Start of DATA

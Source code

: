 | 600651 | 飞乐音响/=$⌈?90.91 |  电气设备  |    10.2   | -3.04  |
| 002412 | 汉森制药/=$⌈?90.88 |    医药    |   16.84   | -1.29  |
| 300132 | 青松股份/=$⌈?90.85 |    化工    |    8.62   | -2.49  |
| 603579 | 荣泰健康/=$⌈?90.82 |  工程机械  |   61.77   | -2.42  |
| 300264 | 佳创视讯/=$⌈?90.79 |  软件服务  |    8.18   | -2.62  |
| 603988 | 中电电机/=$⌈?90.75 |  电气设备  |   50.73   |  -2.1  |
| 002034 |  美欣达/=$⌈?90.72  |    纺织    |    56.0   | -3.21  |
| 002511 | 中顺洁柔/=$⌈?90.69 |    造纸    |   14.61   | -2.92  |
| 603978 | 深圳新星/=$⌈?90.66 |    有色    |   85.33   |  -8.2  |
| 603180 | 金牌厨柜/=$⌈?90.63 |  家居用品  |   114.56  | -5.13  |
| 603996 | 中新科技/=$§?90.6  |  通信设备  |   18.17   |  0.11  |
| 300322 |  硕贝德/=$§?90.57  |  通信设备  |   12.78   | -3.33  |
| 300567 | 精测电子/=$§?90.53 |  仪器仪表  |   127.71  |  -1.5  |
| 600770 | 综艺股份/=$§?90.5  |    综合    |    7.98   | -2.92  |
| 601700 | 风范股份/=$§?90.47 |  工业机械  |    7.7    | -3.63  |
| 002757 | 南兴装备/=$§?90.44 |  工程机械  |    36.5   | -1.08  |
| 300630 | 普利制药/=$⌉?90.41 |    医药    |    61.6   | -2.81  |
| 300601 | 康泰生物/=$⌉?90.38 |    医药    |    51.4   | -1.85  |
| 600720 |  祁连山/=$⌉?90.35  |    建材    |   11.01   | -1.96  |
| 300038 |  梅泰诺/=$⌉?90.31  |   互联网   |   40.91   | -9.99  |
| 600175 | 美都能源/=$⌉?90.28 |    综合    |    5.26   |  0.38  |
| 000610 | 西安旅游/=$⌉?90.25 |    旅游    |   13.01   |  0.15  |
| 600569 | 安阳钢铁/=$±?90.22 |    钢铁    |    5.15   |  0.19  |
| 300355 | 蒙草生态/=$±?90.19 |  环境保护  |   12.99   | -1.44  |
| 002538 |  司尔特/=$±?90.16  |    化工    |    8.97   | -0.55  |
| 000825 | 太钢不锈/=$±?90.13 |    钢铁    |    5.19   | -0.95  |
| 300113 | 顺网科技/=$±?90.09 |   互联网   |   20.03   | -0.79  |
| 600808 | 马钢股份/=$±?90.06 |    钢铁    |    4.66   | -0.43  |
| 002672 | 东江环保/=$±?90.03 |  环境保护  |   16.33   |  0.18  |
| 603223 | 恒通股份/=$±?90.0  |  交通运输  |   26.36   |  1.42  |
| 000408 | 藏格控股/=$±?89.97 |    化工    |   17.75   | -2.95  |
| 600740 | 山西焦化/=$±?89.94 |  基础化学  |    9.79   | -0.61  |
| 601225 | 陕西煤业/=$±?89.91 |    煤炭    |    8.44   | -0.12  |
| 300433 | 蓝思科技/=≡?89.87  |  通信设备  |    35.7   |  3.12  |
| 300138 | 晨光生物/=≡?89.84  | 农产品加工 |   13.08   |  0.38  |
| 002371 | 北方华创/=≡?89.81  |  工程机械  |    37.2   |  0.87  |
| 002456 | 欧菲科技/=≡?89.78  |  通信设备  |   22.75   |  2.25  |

End of DATA

Every word of the data above should be given again, exactly as it stands.

Source code

: | 600651 | 飞乐音响/=$⌈?90.91 |  电气设备  |    10.2   | -3.04  |
| 002412 | 汉森制药/=$⌈?90.88 |    医药    |   16.84   | -1.29  |
| 300132 | 青松股份/=$⌈?90.85 |    化工    |    8.62   | -2.49  |
| 603579 | 荣泰健康/=$⌈?90.82 |  工程机械  |   61.77   | -2.42  |
| 300264 | 佳创视讯/=$⌈?90.79 |  软件服务  |    8.18   | -2.62  |
| 603988 | 中电电机/=$⌈?90.75 |  电气设备  |   50.73   |  -2.1  |
| 002034 |  美欣达/=$⌈?90.72  |    纺织    |    56.0   | -3.21  |
| 002511 | 中顺洁柔/=$⌈?90.69 |    造纸    |   14.61   | -2.92  |
| 603978 | 深圳新星/=$⌈?90.66 |    有色    |   85.33   |  -8.2  |
| 603180 | 金牌厨柜/=$⌈?90.63 |  家居用品  |   114.56  | -5.13  |
| 603996 | 中新科技/=$§?90.6  |  通信设备  |   18.17   |  0.11  |
| 300322 |  硕贝德/=$§?90.57  |  通信设备  |   12.78   | -3.33  |
| 300567 | 精测电子/=$§?90.53 |  仪器仪表  |   127.71  |  -1.5  |
| 600770 | 综艺股份/=$§?90.5  |    综合    |    7.98   | -2.92  |
| 601700 | 风范股份/=$§?90.47 |  工业机械  |    7.7    | -3.63  |
| 002757 | 南兴装备/=$§?90.44 |  工程机械  |    36.5   | -1.08  |
| 300630 | 普利制药/=$⌉?90.41 |    医药    |    61.6   | -2.81  |
| 300601 | 康泰生物/=$⌉?90.38 |    医药    |    51.4   | -1.85  |
| 600720 |  祁连山/=$⌉?90.35  |    建材    |   11.01   | -1.96  |
| 300038 |  梅泰诺/=$⌉?90.31  |   互联网   |   40.91   | -9.99  |
| 600175 | 美都能源/=$⌉?90.28 |    综合    |    5.26   |  0.38  |
| 000610 | 西安旅游/=$⌉?90.25 |    旅游    |   13.01   |  0.15  |
| 600569 | 安阳钢铁/=$±?90.22 |    钢铁    |    5.15   |  0.19  |
| 300355 | 蒙草生态/=$±?90.19 |  环境保护  |   12.99   | -1.44  |
| 002538 |  司尔特/=$±?90.16  |    化工    |    8.97   | -0.55  |
| 000825 | 太钢不锈/=$±?90.13 |    钢铁    |    5.19   | -0.95  |
| 300113 | 顺网科技/=$±?90.09 |   互联网   |   20.03   | -0.79  |
| 600808 | 马钢股份/=$±?90.06 |    钢铁    |    4.66   | -0.43  |
| 002672 | 东江环保/=$±?90.03 |  环境保护  |   16.33   |  0.18  |
| 603223 | 恒通股份/=$±?90.0  |  交通运输  |   26.36   |  1.42  |
| 000408 | 藏格控股/=$±?89.97 |    化工    |   17.75   | -2.95  |
| 600740 | 山西焦化/=$±?89.94 |  基础化学  |    9.79   | -0.61  |
| 601225 | 陕西煤业/=$±?89.91 |    煤炭    |    8.44   | -0.12  |
| 300433 | 蓝思科技/=≡?89.87  |  通信设备  |    35.7   |  3.12  |
| 300138 | 晨光生物/=≡?89.84  | 农产品加工 |   13.08   |  0.38  |
| 002371 | 北方华创/=≡?89.81  |  工程机械  |    37.2   |  0.87  |
| 002456 | 欧菲科技/=≡?89.78  |  通信设备  |   22.75   |  2.25  |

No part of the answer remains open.